According to sources, the IMF’s preliminary conclusions were shared with Pakistani officials during a concluding meeting this week. However, the detailed report will be delivered later. Neither the Cabinet Division nor the IMF’s resident representative in Pakistan has commented on the matter.
Key Concerns Identified by IMF
- Politicised Civil Service: One of the mission’s main observations was the deep politicisation of Pakistan’s civil bureaucracy. Appointments to key positions, including heads and boards of state-owned enterprises (SOEs), were often influenced by political affiliations rather than merit.
- Example in Power Sector: The PML-N government changed boards for 8 out of 10 power distribution companies last year, while two companies — Hyderabad and Sukkur — were spared due to a political understanding with the PPP. These companies have since been criticised by the Power Minister for their poor performance.
- Lack of Accountability: The IMF noted that civil servants often benefit from protection by senior officials, leading to a culture of impunity where serious corruption often goes unpunished.
Anti-Corruption Framework Lacks Cohesion
The IMF highlighted the absence of a uniform national anti-corruption strategy. Agencies like NAB, FIA, and provincial anti-corruption bodies operate in silos, often acting in response to specific events rather than through a comprehensive, sustained approach.

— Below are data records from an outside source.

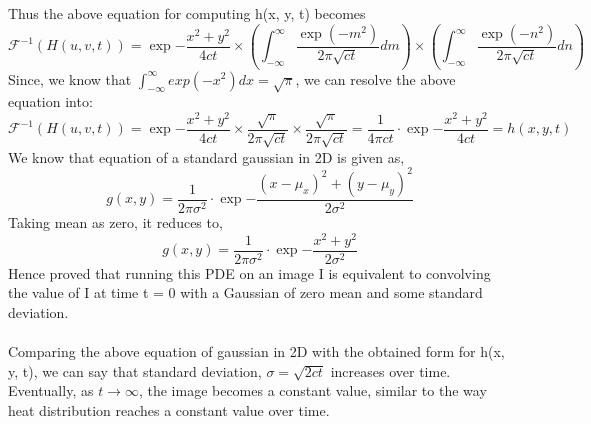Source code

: \documentclass{article}
\begin{document}
\begin{enumerate}
Thus the above equation for computing h(x, y, t) becomes
\[
    \mathcal{F}^{-1}(H(u, v, t)) = \exp{-\frac{x^2 + y^2}{4ct}} \times \left( \int_{-\infty}^{\infty} 
    \frac{\exp(-m^2)}{2 \pi \sqrt{ct}} dm \right) \times \left( \int_{-\infty}^{\infty} 
    \frac{\exp(-n^2)}{2 \pi \sqrt{ct}} dn \right)
\]
Since, we know that $\int_{-\infty}^{\infty}exp(-x^2) dx = \sqrt{\pi}$, we can resolve the above equation into:
\[
    \mathcal{F}^{-1}(H(u, v, t)) = \exp{-\frac{x^2 + y^2}{4ct}} \times \frac{\sqrt{\pi}}{2 \pi \sqrt{ct}} \times \frac{\sqrt{\pi}}{2 \pi \sqrt{ct}} = \frac{1}{4 \pi ct}\cdot\exp{-\frac{x^2 + y^2}{4ct}} = h(x, y, t)
\]
We know that equation of a standard gaussian in 2D is given as,
\[
    g(x, y) = \frac{1}{2\pi\sigma^2} \cdot \exp{-\frac{(x - \mu_x)^2 + (y - \mu_y)^2}{2\sigma^2}}
\]
Taking mean as zero, it reduces to,
\[
    g(x, y) = \frac{1}{2\pi\sigma^2} \cdot \exp{-\frac{x^2 + y^2}{2\sigma^2}}
\]
Hence proved that running this PDE on an image I is equivalent to convolving the value of I at time t = 0 with a Gaussian of zero mean and some standard deviation. \\ \\ 

Comparing the above equation of gaussian in 2D with the obtained form for h(x, y, t), we can say that standard deviation, $\sigma = \sqrt{2ct}$ increases over time. Eventually, as $t \to \infty$, the image becomes a constant value, similar to the way heat distribution reaches a constant value over time.

\end{enumerate}
\end{document}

The effectiveness of NAB, in particular, has been diluted following amendments to the accountability laws. The Right to Information Act (RIA) is also applied inconsistently, undermining transparency.
Procurement practices are another weak spot. The Public Procurement Regulatory Authority (PPRA) rules are frequently bent to suit specific procurements, and the IMF has suggested these rules be revised to close loopholes and prevent misuse.
Weak Institutional Oversight
The report is also expected to highlight deficiencies in organisational accountability, specifically in departments like the Auditor General of Pakistan (AGP) and the Competition Commission of Pakistan (CCP).
- The AGP is tasked with auditing public funds, while the CCP oversees market competition. However, despite issuing rulings against groups like the Pakistan Sugar Mills Association (PSMA), the CCP has failed to prevent these entities from influencing policy decisions — especially on sugar pricing.
- The IMF noted that such gaps enable policy capture by vested interests.
Other Observations
- Judicial Delays: The IMF expressed concern over Pakistan’s slow judicial processes, which contribute to a large backlog of unresolved cases.
- Poor Risk Management: Government agencies were found to lack prioritisation of risks, leading to weak governance and policy missteps.
- Fragmented Authority: Overlapping responsibilities across institutions have blurred lines of accountability and weakened effective decision-making.
- Short-Term Focus: The IMF found that Pakistan’s policy focus is often short-sighted, undermining long-term governance and development goals.
- Outdated Regulations: In several sectors, outdated licensing regimes and regulations remain in place, hampering progress and increasing red tape.
The IMF’s final report will offer recommendations to enhance transparency, strengthen public sector performance, and reduce opportunities for corruption through merit-based governance.